Collect each line of the entries that holds the string "flight".

Data listing
***
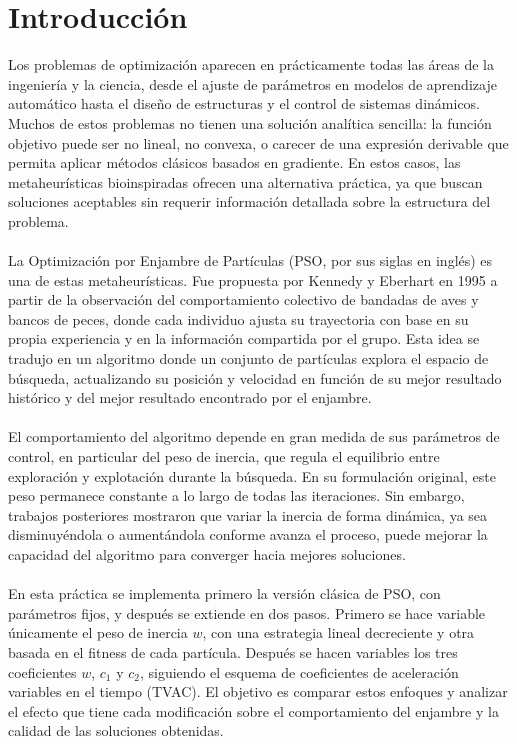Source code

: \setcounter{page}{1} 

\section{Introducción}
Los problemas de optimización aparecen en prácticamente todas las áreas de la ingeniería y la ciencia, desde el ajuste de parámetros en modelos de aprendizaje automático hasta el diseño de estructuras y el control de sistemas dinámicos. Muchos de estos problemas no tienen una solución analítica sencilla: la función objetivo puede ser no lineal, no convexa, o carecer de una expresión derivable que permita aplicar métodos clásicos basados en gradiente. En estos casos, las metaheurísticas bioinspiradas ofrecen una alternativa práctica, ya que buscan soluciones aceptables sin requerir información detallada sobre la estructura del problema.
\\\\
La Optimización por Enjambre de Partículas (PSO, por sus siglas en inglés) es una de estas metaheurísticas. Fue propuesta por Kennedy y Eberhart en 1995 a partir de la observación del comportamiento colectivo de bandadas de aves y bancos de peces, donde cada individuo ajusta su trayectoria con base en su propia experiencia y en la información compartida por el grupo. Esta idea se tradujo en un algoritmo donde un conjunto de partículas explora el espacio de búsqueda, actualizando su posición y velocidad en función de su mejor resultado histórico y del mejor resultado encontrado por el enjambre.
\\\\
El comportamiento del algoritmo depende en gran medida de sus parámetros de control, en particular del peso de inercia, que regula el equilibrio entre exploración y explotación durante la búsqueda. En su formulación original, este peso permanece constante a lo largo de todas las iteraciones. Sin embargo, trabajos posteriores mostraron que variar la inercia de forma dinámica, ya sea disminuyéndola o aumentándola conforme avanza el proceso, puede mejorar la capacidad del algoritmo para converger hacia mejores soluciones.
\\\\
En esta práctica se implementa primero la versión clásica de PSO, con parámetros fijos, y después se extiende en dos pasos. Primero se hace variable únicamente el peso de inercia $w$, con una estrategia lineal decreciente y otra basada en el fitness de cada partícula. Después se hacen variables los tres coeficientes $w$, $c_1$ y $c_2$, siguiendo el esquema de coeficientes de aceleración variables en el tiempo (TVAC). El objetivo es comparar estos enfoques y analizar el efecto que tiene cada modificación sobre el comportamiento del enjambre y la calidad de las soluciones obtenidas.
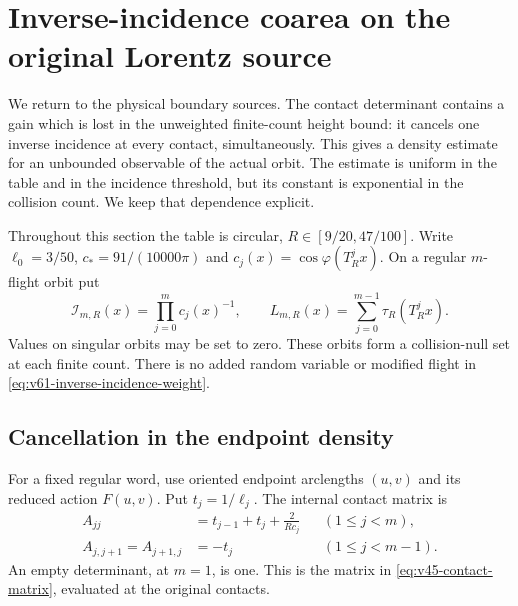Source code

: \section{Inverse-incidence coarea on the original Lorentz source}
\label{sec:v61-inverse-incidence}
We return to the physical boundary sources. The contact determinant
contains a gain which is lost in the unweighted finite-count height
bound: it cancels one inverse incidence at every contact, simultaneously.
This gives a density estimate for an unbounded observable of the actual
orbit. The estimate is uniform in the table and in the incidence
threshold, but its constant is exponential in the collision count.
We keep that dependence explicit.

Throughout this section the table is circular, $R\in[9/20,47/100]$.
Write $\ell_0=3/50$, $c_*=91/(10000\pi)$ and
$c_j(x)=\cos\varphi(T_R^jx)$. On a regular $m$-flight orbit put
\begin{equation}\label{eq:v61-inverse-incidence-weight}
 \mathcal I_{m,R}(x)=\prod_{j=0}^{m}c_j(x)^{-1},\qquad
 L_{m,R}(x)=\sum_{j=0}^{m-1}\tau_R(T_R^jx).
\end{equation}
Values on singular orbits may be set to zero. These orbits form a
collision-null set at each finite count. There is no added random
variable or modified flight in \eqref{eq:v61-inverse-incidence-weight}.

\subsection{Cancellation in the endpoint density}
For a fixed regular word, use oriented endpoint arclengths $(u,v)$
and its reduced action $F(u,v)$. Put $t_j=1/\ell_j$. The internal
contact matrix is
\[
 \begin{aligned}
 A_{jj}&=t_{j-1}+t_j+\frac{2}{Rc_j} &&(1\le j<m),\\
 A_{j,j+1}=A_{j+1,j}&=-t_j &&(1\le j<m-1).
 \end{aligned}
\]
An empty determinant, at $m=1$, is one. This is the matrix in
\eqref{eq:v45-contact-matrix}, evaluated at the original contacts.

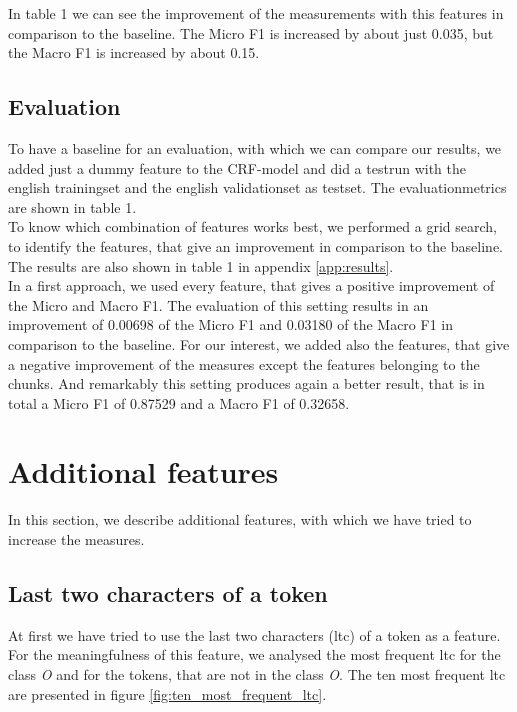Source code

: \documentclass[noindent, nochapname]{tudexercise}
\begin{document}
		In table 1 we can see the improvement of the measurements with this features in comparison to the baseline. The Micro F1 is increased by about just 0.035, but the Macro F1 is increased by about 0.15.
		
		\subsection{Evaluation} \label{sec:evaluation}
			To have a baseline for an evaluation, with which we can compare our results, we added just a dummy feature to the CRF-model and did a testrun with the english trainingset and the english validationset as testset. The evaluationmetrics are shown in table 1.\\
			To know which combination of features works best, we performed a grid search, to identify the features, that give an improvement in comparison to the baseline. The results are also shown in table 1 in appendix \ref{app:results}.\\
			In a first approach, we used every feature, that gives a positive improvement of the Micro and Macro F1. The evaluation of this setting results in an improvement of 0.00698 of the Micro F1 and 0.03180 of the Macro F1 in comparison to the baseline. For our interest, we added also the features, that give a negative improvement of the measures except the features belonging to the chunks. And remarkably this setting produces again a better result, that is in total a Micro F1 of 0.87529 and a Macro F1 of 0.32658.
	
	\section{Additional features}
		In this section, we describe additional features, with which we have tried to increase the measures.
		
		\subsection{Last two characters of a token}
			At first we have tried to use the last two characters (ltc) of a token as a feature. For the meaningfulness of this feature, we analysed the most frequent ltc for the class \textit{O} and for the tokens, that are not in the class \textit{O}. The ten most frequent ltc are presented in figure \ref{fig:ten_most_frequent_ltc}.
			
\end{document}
***
Solution to the exercise
$c_j(x)=\cos\varphi(T_R^jx)$. On a regular $m$-flight orbit put
variable or modified flight in \eqref{eq:v61-inverse-incidence-weight}.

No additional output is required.